Directions: The entries below contain a line with "3. _Ratification_: in" and a line with "if votes reach the". Quote exactly those two lines and all lines between them.

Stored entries
= = = =

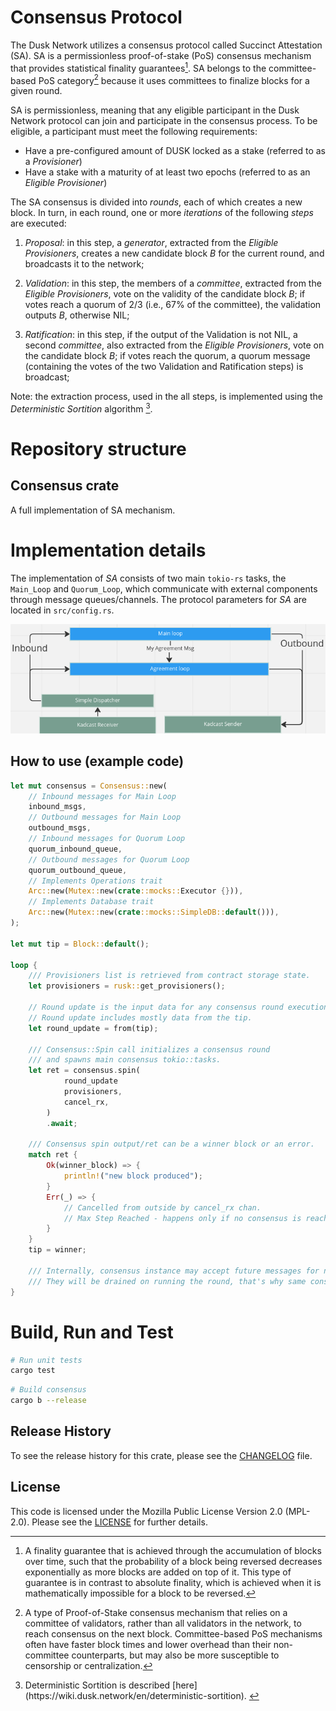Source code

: # Consensus Protocol

The Dusk Network utilizes a consensus protocol called Succinct Attestation (SA). SA is a permissionless proof-of-stake (PoS) consensus mechanism that provides statistical finality guarantees[^1]. SA belongs to the committee-based PoS category[^2] because it uses committees to finalize blocks for a given round.

SA is permissionless, meaning that any eligible participant in the Dusk Network protocol can join and participate in the consensus process. To be eligible, a participant must meet the following requirements:

 - Have a pre-configured amount of DUSK locked as a stake (referred to as a _Provisioner_)
 - Have a stake with a maturity of at least two epochs (referred to as an _Eligible Provisioner_)

The SA consensus is divided into _rounds_, each of which creates a new block. In turn, in each round, one or more _iterations_ of the following _steps_ are executed:

  1. _Proposal_: in this step, a _generator_, extracted from the _Eligible Provisioners_, creates a new candidate block $B$ for the current round, and broadcasts it to the network;
  
  2. _Validation_: in this step, the members of a _committee_, extracted from the _Eligible Provisioners_, vote on the validity of the candidate block $B$; 
  if votes reach a quorum of $2/3$ (i.e., 67% of the committee), the validation outputs $B$, otherwise NIL;

  3. _Ratification_: in this step, if the output of the Validation is not NIL, a second _committee_, also extracted from the _Eligible Provisioners_, vote on the candidate block $B$;
  if votes reach the quorum, a quorum message (containing the votes of the two Validation and Ratification steps) is broadcast;

Note: the extraction process, used in the all steps, is implemented using the _Deterministic Sortition_ algorithm [^3]. 


# Repository structure

## Consensus crate
A full implementation of SA mechanism.

# Implementation details
The implementation of *SA* consists of two main `tokio-rs` tasks, the `Main_Loop` and `Quorum_Loop`, which communicate with external components through message queues/channels. The protocol parameters for *SA* are located in `src/config.rs`.

 ![Screenshot](node.png)

## How to use (example code)
```rust
let mut consensus = Consensus::new(
	// Inbound messages for Main Loop
	inbound_msgs,
	// Outbound messages for Main Loop
	outbound_msgs,
	// Inbound messages for Quorum Loop
	quorum_inbound_queue,
	// Outbound messages for Quorum Loop
    quorum_outbound_queue,
	// Implements Operations trait
	Arc::new(Mutex::new(crate::mocks::Executor {})),
	// Implements Database trait
	Arc::new(Mutex::new(crate::mocks::SimpleDB::default())),
);

let mut tip = Block::default();

loop {
	/// Provisioners list is retrieved from contract storage state.
	let provisioners = rusk::get_provisioners();

	// Round update is the input data for any consensus round execution.
	// Round update includes mostly data from the tip. 
	let round_update = from(tip);

	/// Consensus::Spin call initializes a consensus round
	/// and spawns main consensus tokio::tasks.
	let ret = consensus.spin(
			round_update
			provisioners,
			cancel_rx,
		)
		.await;

	/// Consensus spin output/ret can be a winner block or an error. 
	match ret {
		Ok(winner_block) => { 
			println!("new block produced");
		}
		Err(_) => {
			// Cancelled from outside by cancel_rx chan.
			// Max Step Reached - happens only if no consensus is reached for up to 213 steps/71 iterations.
		}
	}
	tip = winner;

	/// Internally, consensus instance may accept future messages for next round. 
	/// They will be drained on running the round, that's why same consensus instance is used for all round executions.
}
```

# Build, Run and Test
```bash
# Run unit tests
cargo test
```

```bash
# Build consensus
cargo b --release
```

[^1]: A finality guarantee that is achieved through the accumulation of blocks over time, such that the probability of a block being reversed decreases exponentially as more blocks are added on top of it. This type of guarantee is in contrast to absolute finality, which is achieved when it is mathematically impossible for a block to be reversed.
[^2]: A type of Proof-of-Stake consensus mechanism that relies on a committee of validators, rather than all validators in the network, to reach consensus on the next block. Committee-based PoS mechanisms often have faster block times and lower overhead than their non-committee counterparts, but may also be more susceptible to censorship or centralization.
[^3]: <!-- TODO: add short description here --> Deterministic Sortition is described [here](https://wiki.dusk.network/en/deterministic-sortition). 
[^4]: Kadcast is a decentralized protocol used for efficient communication between nodes in a network. It is based on the Kademlia algorithm and maintains a routing table to find the best path to another node. Kadcast is commonly used in decentralized systems, such as decentralized applications (DApps) and decentralized file sharing systems, to send messages and data between nodes in a fast and reliable manner. One of the main advantages of Kadcast is its decentralized nature, which makes it resistant to censorship and other forms of interference, making it a popular choice for applications that require decentralization. Please find the whitepaper [here](https://eprint.iacr.org/2021/996). Dusk's implementation can be found [on its repo](https://github.com/dusk-network/kadcast).

## Release History

To see the release history for this crate, please see the [CHANGELOG](./CHANGELOG.md) file.

## License

This code is licensed under the Mozilla Public License Version 2.0 (MPL-2.0). Please see the [LICENSE](./LICENSE) for further details.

= = = =

Final answer:
  3. _Ratification_: in this step, if the output of the Validation is not NIL, a second _committee_, also extracted from the _Eligible Provisioners_, vote on the candidate block $B$;
  if votes reach the quorum, a quorum message (containing the votes of the two Validation and Ratification steps) is broadcast;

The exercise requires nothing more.